MathAgent: Leveraging a Mixture-of-Math-Agent Framework for Real-World Multimodal Mathematical Error Detection
Journal:
arXiv
Published Date:
Mar 23, 2025
Abstract
Mathematical error detection in educational settings presents a significant
challenge for Multimodal Large Language Models (MLLMs), requiring a
sophisticated understanding of both visual and textual mathematical content
along with complex reasoning capabilities. Though effective in mathematical
problem-solving, MLLMs often struggle with the nuanced task of identifying and
categorizing student errors in multimodal mathematical contexts. Therefore, we
introduce MathAgent, a novel Mixture-of-Math-Agent framework designed
specifically to address these challenges.

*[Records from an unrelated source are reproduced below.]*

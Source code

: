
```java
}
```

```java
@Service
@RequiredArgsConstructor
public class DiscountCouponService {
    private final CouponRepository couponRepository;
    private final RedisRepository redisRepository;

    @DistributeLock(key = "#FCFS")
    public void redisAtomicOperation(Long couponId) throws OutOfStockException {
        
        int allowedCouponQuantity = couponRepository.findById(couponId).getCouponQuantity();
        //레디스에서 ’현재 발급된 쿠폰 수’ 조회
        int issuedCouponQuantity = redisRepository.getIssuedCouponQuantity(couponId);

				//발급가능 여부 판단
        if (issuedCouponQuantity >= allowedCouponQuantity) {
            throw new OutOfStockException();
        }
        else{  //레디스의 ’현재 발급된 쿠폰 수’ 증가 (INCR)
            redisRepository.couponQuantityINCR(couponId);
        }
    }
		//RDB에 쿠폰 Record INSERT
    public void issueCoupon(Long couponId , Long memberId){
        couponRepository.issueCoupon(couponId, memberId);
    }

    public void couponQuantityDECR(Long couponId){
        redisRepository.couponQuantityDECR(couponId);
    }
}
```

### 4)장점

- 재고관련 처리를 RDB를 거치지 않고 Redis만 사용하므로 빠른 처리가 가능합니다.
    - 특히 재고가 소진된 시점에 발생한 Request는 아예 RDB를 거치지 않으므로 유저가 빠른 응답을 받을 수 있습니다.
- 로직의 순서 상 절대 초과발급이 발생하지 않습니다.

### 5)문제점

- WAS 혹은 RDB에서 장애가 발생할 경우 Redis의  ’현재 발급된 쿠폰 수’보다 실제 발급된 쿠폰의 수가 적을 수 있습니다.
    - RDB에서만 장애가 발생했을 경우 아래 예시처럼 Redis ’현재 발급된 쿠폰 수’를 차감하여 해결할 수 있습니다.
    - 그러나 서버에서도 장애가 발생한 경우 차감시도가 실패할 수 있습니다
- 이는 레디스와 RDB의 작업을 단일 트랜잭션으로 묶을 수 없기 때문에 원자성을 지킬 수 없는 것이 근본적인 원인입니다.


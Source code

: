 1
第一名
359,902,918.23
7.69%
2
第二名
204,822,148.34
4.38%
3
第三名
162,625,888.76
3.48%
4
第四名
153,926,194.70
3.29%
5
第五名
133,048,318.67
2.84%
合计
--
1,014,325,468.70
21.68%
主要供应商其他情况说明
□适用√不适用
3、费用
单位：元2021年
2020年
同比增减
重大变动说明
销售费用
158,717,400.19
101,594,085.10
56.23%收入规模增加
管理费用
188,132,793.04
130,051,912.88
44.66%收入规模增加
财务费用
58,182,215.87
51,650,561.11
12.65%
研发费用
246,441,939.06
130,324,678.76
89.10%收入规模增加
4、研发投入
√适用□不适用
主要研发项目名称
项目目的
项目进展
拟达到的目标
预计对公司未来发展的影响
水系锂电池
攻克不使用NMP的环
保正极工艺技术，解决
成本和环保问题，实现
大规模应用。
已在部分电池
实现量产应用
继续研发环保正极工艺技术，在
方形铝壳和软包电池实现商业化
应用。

Our approach decomposes error
detection into three phases, each handled by a specialized agent: an image-text
consistency validator, a visual semantic interpreter, and an integrative error
analyzer. This architecture enables more accurate processing of mathematical
content by explicitly modeling relationships between multimodal problems and
student solution steps. We evaluate MathAgent on real-world educational data,
demonstrating approximately 5% higher accuracy in error step identification and
3% improvement in error categorization compared to baseline models. Besides,
MathAgent has been successfully deployed in an educational platform that has
served over one million K-12 students, achieving nearly 90% student
satisfaction while generating significant cost savings by reducing manual error
detection.